Records provided |

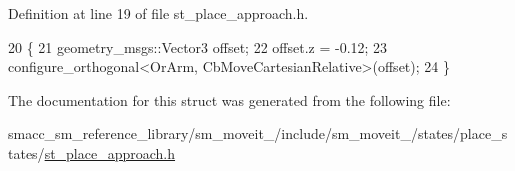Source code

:Definition at line 19 of file st\+\_\+place\+\_\+approach.\+h.


\begin{DoxyCode}
20     \{
21         geometry\_msgs::Vector3 offset;
22         offset.z = -0.12;
23         configure\_orthogonal<OrArm, CbMoveCartesianRelative>(offset);
24     \}
\end{DoxyCode}


The documentation for this struct was generated from the following file\+:\begin{DoxyCompactItemize}
\item 
smacc\+\_\+sm\+\_\+reference\+\_\+library/sm\+\_\+moveit\+\_/include/sm\+\_\+moveit\+\_/states/place\+\_\+states/\hyperlink{2_2include_2sm__moveit__2_2states_2place__states_2st__place__approach_8h}{st\+\_\+place\+\_\+approach.\+h}\end{DoxyCompactItemize}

What the task asks | Write out every line of the listing exactly as written, and leave the pictures out.

Output for this task |
Source code

:Definition at line 19 of file st\+\_\+place\+\_\+approach.\+h.


\begin{DoxyCode}
20     \{
21         geometry\_msgs::Vector3 offset;
22         offset.z = -0.12;
23         configure\_orthogonal<OrArm, CbMoveCartesianRelative>(offset);
24     \}
\end{DoxyCode}


The documentation for this struct was generated from the following file\+:\begin{DoxyCompactItemize}
\item 
smacc\+\_\+sm\+\_\+reference\+\_\+library/sm\+\_\+moveit\+\_/include/sm\+\_\+moveit\+\_/states/place\+\_\+states/\hyperlink{2_2include_2sm__moveit__2_2states_2place__states_2st__place__approach_8h}{st\+\_\+place\+\_\+approach.\+h}\end{DoxyCompactItemize}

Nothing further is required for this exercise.